## [Task]
Each line from the top of the listing through the one holding "Given a vector" should be restated word for word, with nothing added and no pictures.
------------------------------
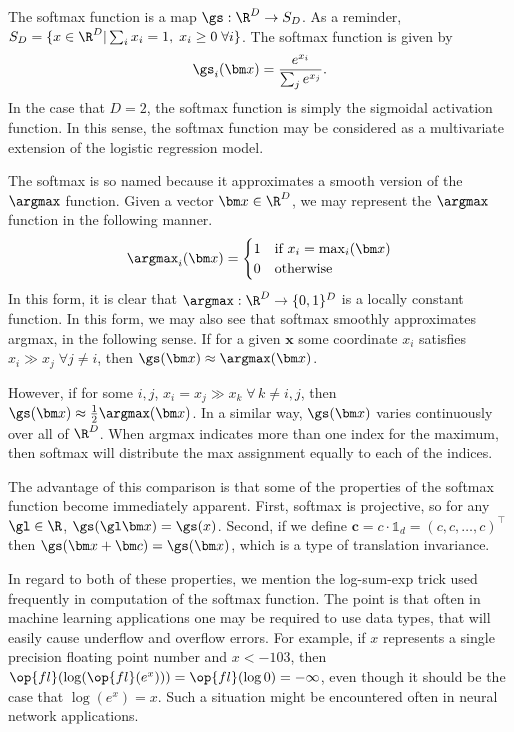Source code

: 
The softmax function is a map \(\gs:\R^D \rightarrow S_D\). As a reminder,
 \(S_D = \{x\in\R^D|\sum_i x_i = 1, \; x_i\geq 0 \; \forall i\}\). The softmax function is given by
 \[\gs_i(\bm x) = \frac{e^{x_i}}{\sum_j e^{x_j}}.\]
 In the case that \(D=2\), the softmax function is simply the sigmoidal 
 activation function. In this sense, the softmax function may be considered as
 a multivariate extension of the logistic regression model.

 The softmax is so named because it approximates a smooth version of the 
 \(\argmax\) function.   Given a vector \(\bm x\in \R^{D}\), we may 
 represent the \(\argmax\) function in the following manner.
 \begin{equation*}
	 \argmax_i(\bm x) = 
	 \begin{cases}
	 	1 & \text{if } x_i = \max_i(\bm x)\\
	 	0 & \text{otherwise}
	 \end{cases}
 \end{equation*}
 In this form, it is clear that \(\argmax:\R^D\rightarrow \{0,1\}^{D}\) is 
 a locally constant function.  In this form, we may also see that softmax 
 smoothly approximates argmax, in the following sense.  If for a given 
 \(\bm x\) some coordinate \(x_i\) satisfies \(x_i\gg x_j\;\forall j\neq i\), 
 then \(\gs(\bm x) \approx \argmax(\bm x)\).

 However, if for some \(i,j\), \(x_i=x_j\gg x_k\;\forall\, k\neq i,j\), then 
 \(\gs(\bm x) \approx \frac 12 \argmax(\bm x)\).  In a similar way, 
 \(\gs(\bm x)\) varies continuously over all of \(\R^D\). When argmax 
 indicates more than one index for the maximum, then softmax will distribute 
 the max assignment equally to each of the indices.

 The advantage of this comparison is that some of the properties of the 
 softmax function become immediately apparent.  First, softmax is projective, 
 so for any \(\gl \in\R\), \(\gs(\gl\bm x) = \gs(x)\). Second, if we define 
 \(\bm c = c\cdot \mathbb{1}_d = (c,c,\ldots,c)^{\intercal}\) then 
 \(\gs(\bm x+\bm c)=\gs(\bm x)\), which is a type of translation invariance.

 In regard to both of these properties, we mention the log-sum-exp trick used 
 frequently in computation of the softmax function. The point is that often in 
 machine learning applications one may be required to use data types, that 
 will easily cause underflow and overflow errors.  For example, if \(x\) 
 represents a single precision floating point number and \(x<-103\), then 
 \(\op{fl}(\log(\op{fl}(e^x))) = \op{fl}(\log 0) = -\infty\), even though it 
 should be the case that \(\log(e^x) = x\). Such a situation might be 
 encountered often in neural network applications.

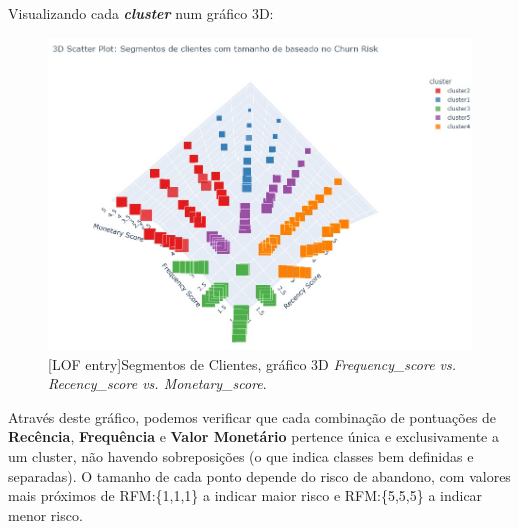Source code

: \documentclass{easychair}
\begin{document}
Visualizando cada \textbf{\textit{cluster}} num gráfico 3D:

\begin{figure}[H]
    \begin{centering}
    \includegraphics[width=1\linewidth]{imagens/figure25.jpg}\label{cap-5-fig25}
    [LOF entry]{Segmentos de Clientes, gráfico 3D \textit{Frequency_score vs. Recency_score vs. Monetary_score}.}
    \label{fig25}
    \end{centering}
\end{figure}

Através deste gráfico, podemos verificar que cada combinação de pontuações de \textbf{Recência}, \textbf{Frequência} e \textbf{Valor Monetário} pertence única e exclusivamente a um cluster, não havendo sobreposições (o que indica classes bem definidas e separadas). O tamanho de cada ponto depende do risco de abandono, com valores mais próximos de RFM:\{1,1,1\} a indicar maior risco e RFM:\{5,5,5\} a indicar menor risco.
\end{document}
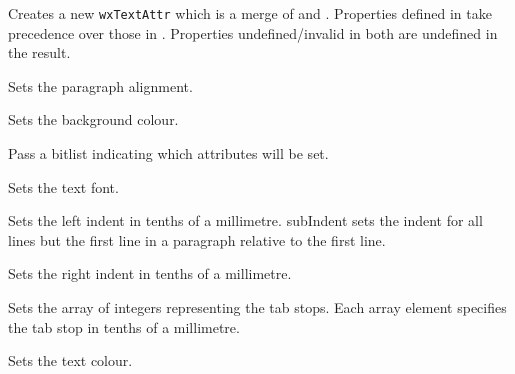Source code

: Creates a new {\tt wxTextAttr} which is a merge of  and 
. Properties defined in  take precedence over those
in . Properties undefined/invalid in both are undefined in the
result.


\label{wxtextattrsetalignment}


Sets the paragraph alignment.


\label{wxtextattrsetbackgroundcolour}


Sets the background colour.


\label{wxtextattrsetflags}


Pass a bitlist indicating which attributes will be set.


\label{wxtextattrsetfont}


Sets the text font.


\label{wxtextattrsetleftindent}


Sets the left indent in tenths of a millimetre.
subIndent sets the indent for all lines but the first line in a paragraph
relative to the first line.


\label{wxtextattrsetrightindent}


Sets the right indent in tenths of a millimetre.


\label{wxtextattrsettabs}


Sets the array of integers representing the tab stops. Each
array element specifies the tab stop in tenths of a millimetre.


\label{wxtextattrsettextcolour}


Sets the text colour.
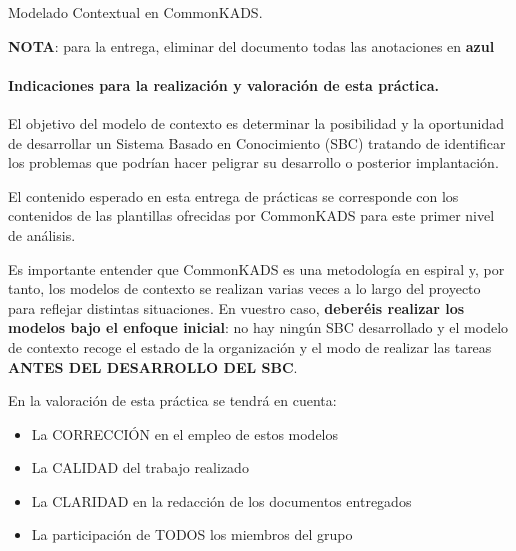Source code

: \documentclass[12pt,a4paper,twoside,spanish]{article}      %
\begin{document}
\pagestyle{myheadings}  {Modelado Contextual en CommonKADS.}

\setlength{\parindent}{1,5cm} \setlength{\parskip}{0,7cm}

{\color{blue} 

\noindent \textbf{NOTA}: para la entrega, eliminar del documento todas las anotaciones en \textbf{azul}

\paragraph{Indicaciones para la realización y valoración de esta práctica.}

El objetivo del modelo de contexto es determinar la posibilidad y la oportunidad de desarrollar un Sistema Basado en Conocimiento (SBC) tratando de identificar los problemas que podrían hacer peligrar su desarrollo o posterior implantación.

El contenido esperado en esta entrega de prácticas se corresponde con los contenidos de las plantillas ofrecidas por CommonKADS para este primer nivel de análisis.


Es importante entender que CommonKADS es una metodología en espiral y, por tanto, los modelos de contexto se realizan varias veces a lo largo del proyecto para reflejar distintas situaciones. En vuestro caso, \textbf{deberéis realizar los modelos bajo el enfoque inicial}: no hay ningún SBC desarrollado y el modelo de contexto recoge el estado de la organización y el modo de realizar las tareas \textbf{ANTES DEL DESARROLLO DEL SBC}. 

En la valoración de esta práctica se tendrá en cuenta:
\begin{itemize}
    \item La CORRECCIÓN en el empleo de estos modelos
    \item La CALIDAD del trabajo realizado
    \item La CLARIDAD en la redacción de los documentos entregados    
    \item   La participación de TODOS los miembros del grupo  
\end{itemize}
}

\cleardoublepage

\end{document}
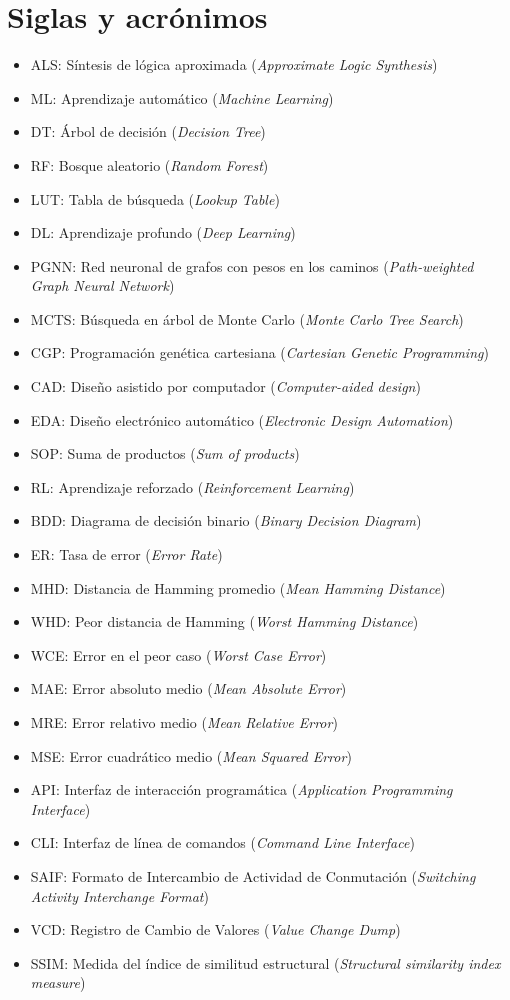 \chapter*{Siglas y acrónimos}

\begin{itemize}
  \item ALS: Síntesis de lógica aproximada (\emph{Approximate Logic Synthesis})
  \item ML: Aprendizaje automático (\emph{Machine Learning})
  \item DT: Árbol de decisión (\emph{Decision Tree})
  \item RF: Bosque aleatorio (\emph{Random Forest})
  \item LUT: Tabla de búsqueda (\emph{Lookup Table})
  \item DL: Aprendizaje profundo (\emph{Deep Learning})
  \item PGNN: Red neuronal de grafos con pesos en los caminos (\emph{Path-weighted Graph Neural Network})
  \item MCTS: Búsqueda en árbol de Monte Carlo (\emph{Monte Carlo Tree Search})
  \item CGP: Programación genética cartesiana (\emph{Cartesian Genetic Programming})
  \item CAD: Diseño asistido por computador (\emph{Computer-aided design})
  \item EDA: Diseño electrónico automático (\emph{Electronic Design Automation})
  \item SOP: Suma de productos (\emph{Sum of products})
  \item RL: Aprendizaje reforzado (\emph{Reinforcement Learning})
  \item BDD: Diagrama de decisión binario (\emph{Binary Decision Diagram})
  \item ER: Tasa de error (\emph{Error Rate})
  \item MHD: Distancia de Hamming promedio (\emph{Mean Hamming Distance})
  \item WHD: Peor distancia de Hamming (\emph{Worst Hamming Distance})
  \item WCE: Error en el peor caso (\emph{Worst Case Error})
  \item MAE: Error absoluto medio (\emph{Mean Absolute Error})
  \item MRE: Error relativo medio (\emph{Mean Relative Error})
  \item MSE: Error cuadrático medio (\emph{Mean Squared Error})
  \item API: Interfaz de interacción programática (\emph{Application Programming Interface})
  \item CLI: Interfaz de línea de comandos (\emph{Command Line Interface})
  \item SAIF: Formato de Intercambio de Actividad de Conmutación (\emph{Switching Activity Interchange Format})
  \item VCD: Registro de Cambio de Valores (\emph{Value Change Dump})
  \item SSIM: Medida del índice de similitud estructural (\emph{Structural similarity index measure})
\end{itemize}
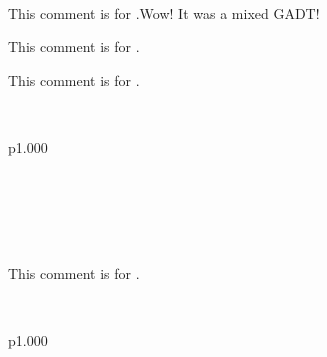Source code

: \\
\begin{ocamlindent}This comment is for .Wow! It was a mixed GADT!\end{ocamlindent}%
\medbreak
\label{Ocamlary--type-alias}\begin{ocamlindent}This comment is for .\end{ocamlindent}%
\medbreak
\label{Ocamlary--type-tuple}\begin{ocamlindent}This comment is for .\end{ocamlindent}%
\medbreak
\label{Ocamlary--type-variant_alias}\\
\begin{ocamltabular}{p{1.000\textwidth}}\label{Ocamlary--type-variant_alias.TagA}\\
\label{Ocamlary--type-variant_alias.ConstrB}\\
\label{Ocamlary--type-variant_alias.ConstrC}\\
\label{Ocamlary--type-variant_alias.ConstrD}\\
\end{ocamltabular}%
\\
\begin{ocamlindent}This comment is for .\end{ocamlindent}%
\medbreak
\label{Ocamlary--type-record_alias}\\
\begin{ocamltabular}{p{1.000\textwidth}}\label{Ocamlary--type-record_alias.field1}\\
\label{Ocamlary--type-record_alias.field2}\\
\end{ocamltabular}%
------------------------------
## [Answer space]
Source code

: 
The softmax function is a map \(\gs:\R^D \rightarrow S_D\). As a reminder,
 \(S_D = \{x\in\R^D|\sum_i x_i = 1, \; x_i\geq 0 \; \forall i\}\). The softmax function is given by
 \[\gs_i(\bm x) = \frac{e^{x_i}}{\sum_j e^{x_j}}.\]
 In the case that \(D=2\), the softmax function is simply the sigmoidal 
 activation function. In this sense, the softmax function may be considered as
 a multivariate extension of the logistic regression model.

 The softmax is so named because it approximates a smooth version of the 
 \(\argmax\) function.   Given a vector \(\bm x\in \R^{D}\), we may 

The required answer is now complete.